We have concluded that the May 30 will was the free and voluntary act of Alice Love. Due execution of this will was established. The same evidence which is convincing that subsequent wills grew out of undue influence persuades us that the May 30 will was destroyed as a result of that same undue influence. The making of one and the destruction of the other were parts of one transaction.

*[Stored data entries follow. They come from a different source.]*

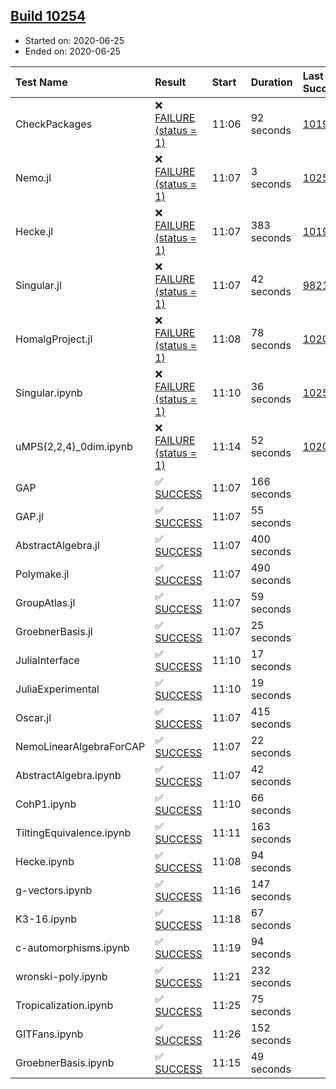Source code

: ## [Build 10254](https://oscarci.mathematik.uni-kl.de/job/oscar/10254/)

* Started on: 2020-06-25
* Ended on: 2020-06-25

| Test Name    | Result | Start | Duration | Last Success | First Failure |
|:-------------|:-------|:------|:---------|:-------------|:--------------|
| CheckPackages | ❌ [FAILURE (status = 1)](https://oscarci.mathematik.uni-kl.de/job/oscar/10254/artifact/logs/build-10254/CheckPackages.log) | 11:06 | 92 seconds | [10197](https://oscarci.mathematik.uni-kl.de/job/oscar/10197/) | [10198](https://oscarci.mathematik.uni-kl.de/job/oscar/10198/) |
| Nemo.jl | ❌ [FAILURE (status = 1)](https://oscarci.mathematik.uni-kl.de/job/oscar/10254/artifact/logs/build-10254/Nemo.jl.log) | 11:07 | 3 seconds | [10252](https://oscarci.mathematik.uni-kl.de/job/oscar/10252/) | [10253](https://oscarci.mathematik.uni-kl.de/job/oscar/10253/) |
| Hecke.jl | ❌ [FAILURE (status = 1)](https://oscarci.mathematik.uni-kl.de/job/oscar/10254/artifact/logs/build-10254/Hecke.jl.log) | 11:07 | 383 seconds | [10197](https://oscarci.mathematik.uni-kl.de/job/oscar/10197/) | [10198](https://oscarci.mathematik.uni-kl.de/job/oscar/10198/) |
| Singular.jl | ❌ [FAILURE (status = 1)](https://oscarci.mathematik.uni-kl.de/job/oscar/10254/artifact/logs/build-10254/Singular.jl.log) | 11:07 | 42 seconds | [9821](https://oscarci.mathematik.uni-kl.de/job/oscar/9821/) | [9822](https://oscarci.mathematik.uni-kl.de/job/oscar/9822/) |
| HomalgProject.jl | ❌ [FAILURE (status = 1)](https://oscarci.mathematik.uni-kl.de/job/oscar/10254/artifact/logs/build-10254/HomalgProject.jl.log) | 11:08 | 78 seconds | [10209](https://oscarci.mathematik.uni-kl.de/job/oscar/10209/) | [10210](https://oscarci.mathematik.uni-kl.de/job/oscar/10210/) |
| Singular.ipynb | ❌ [FAILURE (status = 1)](https://oscarci.mathematik.uni-kl.de/job/oscar/10254/artifact/logs/build-10254/Singular.ipynb.log) | 11:10 | 36 seconds | [10252](https://oscarci.mathematik.uni-kl.de/job/oscar/10252/) | [10253](https://oscarci.mathematik.uni-kl.de/job/oscar/10253/) |
| uMPS(2,2,4)_0dim.ipynb | ❌ [FAILURE (status = 1)](https://oscarci.mathematik.uni-kl.de/job/oscar/10254/artifact/logs/build-10254/uMPS-2-2-4-_0dim.ipynb.log) | 11:14 | 52 seconds | [10209](https://oscarci.mathematik.uni-kl.de/job/oscar/10209/) | [10210](https://oscarci.mathematik.uni-kl.de/job/oscar/10210/) |
| GAP | ✅ [SUCCESS](https://oscarci.mathematik.uni-kl.de/job/oscar/10254/artifact/logs/build-10254/GAP.log) | 11:07 | 166 seconds |  |  |
| GAP.jl | ✅ [SUCCESS](https://oscarci.mathematik.uni-kl.de/job/oscar/10254/artifact/logs/build-10254/GAP.jl.log) | 11:07 | 55 seconds |  |  |
| AbstractAlgebra.jl | ✅ [SUCCESS](https://oscarci.mathematik.uni-kl.de/job/oscar/10254/artifact/logs/build-10254/AbstractAlgebra.jl.log) | 11:07 | 400 seconds |  |  |
| Polymake.jl | ✅ [SUCCESS](https://oscarci.mathematik.uni-kl.de/job/oscar/10254/artifact/logs/build-10254/Polymake.jl.log) | 11:07 | 490 seconds |  |  |
| GroupAtlas.jl | ✅ [SUCCESS](https://oscarci.mathematik.uni-kl.de/job/oscar/10254/artifact/logs/build-10254/GroupAtlas.jl.log) | 11:07 | 59 seconds |  |  |
| GroebnerBasis.jl | ✅ [SUCCESS](https://oscarci.mathematik.uni-kl.de/job/oscar/10254/artifact/logs/build-10254/GroebnerBasis.jl.log) | 11:07 | 25 seconds |  |  |
| JuliaInterface | ✅ [SUCCESS](https://oscarci.mathematik.uni-kl.de/job/oscar/10254/artifact/logs/build-10254/JuliaInterface.log) | 11:10 | 17 seconds |  |  |
| JuliaExperimental | ✅ [SUCCESS](https://oscarci.mathematik.uni-kl.de/job/oscar/10254/artifact/logs/build-10254/JuliaExperimental.log) | 11:10 | 19 seconds |  |  |
| Oscar.jl | ✅ [SUCCESS](https://oscarci.mathematik.uni-kl.de/job/oscar/10254/artifact/logs/build-10254/Oscar.jl.log) | 11:07 | 415 seconds |  |  |
| NemoLinearAlgebraForCAP | ✅ [SUCCESS](https://oscarci.mathematik.uni-kl.de/job/oscar/10254/artifact/logs/build-10254/NemoLinearAlgebraForCAP.log) | 11:07 | 22 seconds |  |  |
| AbstractAlgebra.ipynb | ✅ [SUCCESS](https://oscarci.mathematik.uni-kl.de/job/oscar/10254/artifact/logs/build-10254/AbstractAlgebra.ipynb.log) | 11:07 | 42 seconds |  |  |
| CohP1.ipynb | ✅ [SUCCESS](https://oscarci.mathematik.uni-kl.de/job/oscar/10254/artifact/logs/build-10254/CohP1.ipynb.log) | 11:10 | 66 seconds |  |  |
| TiltingEquivalence.ipynb | ✅ [SUCCESS](https://oscarci.mathematik.uni-kl.de/job/oscar/10254/artifact/logs/build-10254/TiltingEquivalence.ipynb.log) | 11:11 | 163 seconds |  |  |
| Hecke.ipynb | ✅ [SUCCESS](https://oscarci.mathematik.uni-kl.de/job/oscar/10254/artifact/logs/build-10254/Hecke.ipynb.log) | 11:08 | 94 seconds |  |  |
| g-vectors.ipynb | ✅ [SUCCESS](https://oscarci.mathematik.uni-kl.de/job/oscar/10254/artifact/logs/build-10254/g-vectors.ipynb.log) | 11:16 | 147 seconds |  |  |
| K3-16.ipynb | ✅ [SUCCESS](https://oscarci.mathematik.uni-kl.de/job/oscar/10254/artifact/logs/build-10254/K3-16.ipynb.log) | 11:18 | 67 seconds |  |  |
| c-automorphisms.ipynb | ✅ [SUCCESS](https://oscarci.mathematik.uni-kl.de/job/oscar/10254/artifact/logs/build-10254/c-automorphisms.ipynb.log) | 11:19 | 94 seconds |  |  |
| wronski-poly.ipynb | ✅ [SUCCESS](https://oscarci.mathematik.uni-kl.de/job/oscar/10254/artifact/logs/build-10254/wronski-poly.ipynb.log) | 11:21 | 232 seconds |  |  |
| Tropicalization.ipynb | ✅ [SUCCESS](https://oscarci.mathematik.uni-kl.de/job/oscar/10254/artifact/logs/build-10254/Tropicalization.ipynb.log) | 11:25 | 75 seconds |  |  |
| GITFans.ipynb | ✅ [SUCCESS](https://oscarci.mathematik.uni-kl.de/job/oscar/10254/artifact/logs/build-10254/GITFans.ipynb.log) | 11:26 | 152 seconds |  |  |
| GroebnerBasis.ipynb | ✅ [SUCCESS](https://oscarci.mathematik.uni-kl.de/job/oscar/10254/artifact/logs/build-10254/GroebnerBasis.ipynb.log) | 11:15 | 49 seconds |  |  |

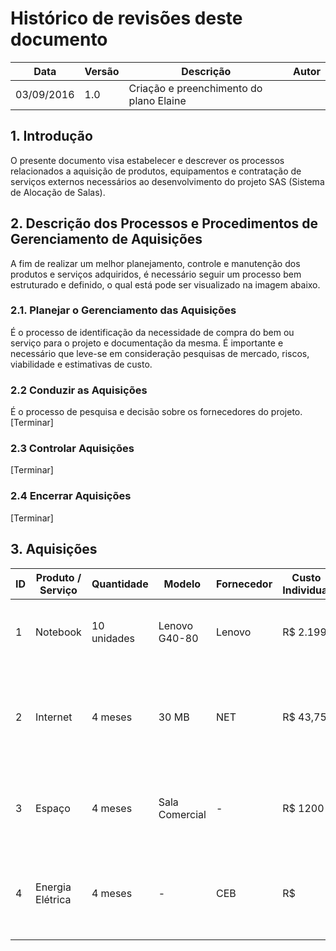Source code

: # Histórico de revisões deste documento

|Data       |Versão|Descrição     |Autor  |
|-----------|------|--------------|-------|
| 03/09/2016| 1.0| Criação e preenchimento do plano Elaine|

## 1. Introdução
O presente documento visa estabelecer e descrever os processos relacionados a aquisição de produtos, equipamentos e contratação de serviços externos necessários ao desenvolvimento do projeto SAS (Sistema de Alocação de Salas).

## 2. Descrição dos Processos e Procedimentos de Gerenciamento de Aquisições

A fim de realizar um melhor planejamento, controle e manutenção dos produtos e serviços adquiridos, é necessário seguir um processo bem estruturado e definido, o qual está pode ser visualizado na imagem abaixo.

### 2.1. Planejar o Gerenciamento das Aquisições

É o processo de identificação da necessidade de compra do bem ou serviço para o projeto e documentação da mesma. É importante e  necessário que leve-se em consideração pesquisas de mercado, riscos, viabilidade e estimativas de custo.

### 2.2 Conduzir as Aquisições

É o processo de pesquisa e decisão sobre os fornecedores do projeto. [Terminar]

### 2.3 Controlar Aquisições

[Terminar]

### 2.4 Encerrar Aquisições

[Terminar]

## 3. Aquisições

|ID|Produto / Serviço|Quantidade|Modelo|Fornecedor|Custo Individual|Necessidade|
|----|------------|-----|--------------|-------------|------------|--------------|
| 1 | Notebook | 10 unidades | Lenovo G40-80 | Lenovo | R$ 2.199 | Produto primordial para o desenvolvimento e documentação da solução |
| 2 | Internet | 4 meses | 30 MB | NET | R$ 43,75 | Serviço de grande importância para o desenvolvimento, documentação e controle da solução |
| 3 | Espaço | 4 meses | Sala Comercial | - | R$ 1200 | Local para reuniões e desenvolvimento de código e documentação da solução |
| 4 | Energia Elétrica | 4 meses | - | CEB | R$ | Serviço necessário para o correto funcionamento dos equipamentos do projeto |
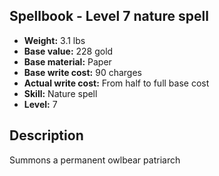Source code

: ## Spellbook - Level 7 nature spell

- **Weight:** 3.1 lbs
- **Base value:** 228 gold
- **Base material:** Paper
- **Base write cost:** 90 charges
- **Actual write cost:** From half to full base cost
- **Skill:** Nature spell
- **Level:** 7

## Description

Summons a permanent owlbear patriarch
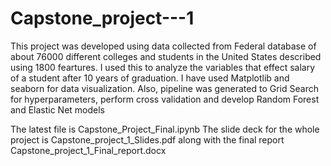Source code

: # Capstone_project---1
This project was developed using data collected from Federal database of about 76000 different colleges and students in the United States described using 1800 feartures. I used this to analyze the variables that effect salary of a student after 10 years of  graduation. I have used Matplotlib and seaborn for data visualization. Also, pipeline was generated to Grid Search for hyperparameters, perform cross validation and develop Random Forest and Elastic Net models

The latest file is Capstone_Project_Final.ipynb 
The slide deck for the whole project is Capstone_project_1_Slides.pdf along with the final report Capstone_project_1_Final_report.docx   
 
  
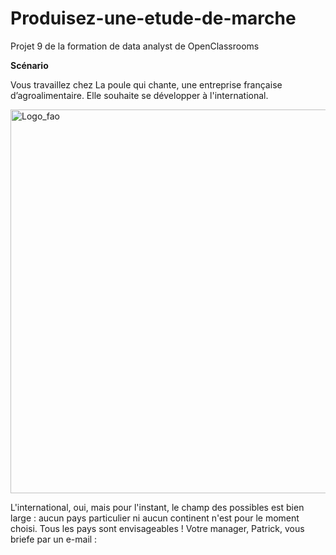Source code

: # Produisez-une-etude-de-marche
Projet 9 de la formation de data analyst de OpenClassrooms

**Scénario**

Vous travaillez chez La poule qui chante, une entreprise française d’agroalimentaire. Elle souhaite se développer à l'international.

<img width="614" alt="Logo_fao" src=""> 

L'international, oui, mais pour l'instant, le champ des possibles est bien large : aucun pays particulier ni aucun continent n'est pour le moment choisi. Tous les pays sont envisageables !
Votre manager, Patrick, vous briefe par un e-mail :
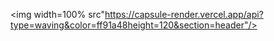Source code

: <img width=100% src"https://capsule-render.vercel.app/api?type=waving&color=ff91a48height=120&section=header"/>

In 57 Am. Jur. 323, it is said: “When a testator in destroying his will acts under fraudulent and undue influence, the will is considered not to have been revoked, and may be admitted to probate on establishing facts showing the existence and due execution of the will and its destruction by reason of such improper influence. The execution of a will and the destruction of a former will may be so closely connected in point of time as to constitute one transaction, indivisible as to inducement and purpose, so as to render inescapable the conclusion that undue influence sufficient to invalidate the later will rendered the destruction of the former will ineffective as a revocation. ’ ’ In support of the text there is cited In re Simmons’ Estate, 166 Minn. 65, 207 N. W. 189, and Neal v. Caldwell, 326 Mo. 1146, 34 S. W. 2d 104, 109. In the Simmons case, 28 R. C. L. 168 is quoted with approval as follows: “A will destroyed by the testator himself in his lifetime, acting under fraudulent or undue influexice, is not considered as having been revoked, and may be admitted to probate on establishing facts showing the existence and due execution of the will, and its destruction by such improper influence. ’ ’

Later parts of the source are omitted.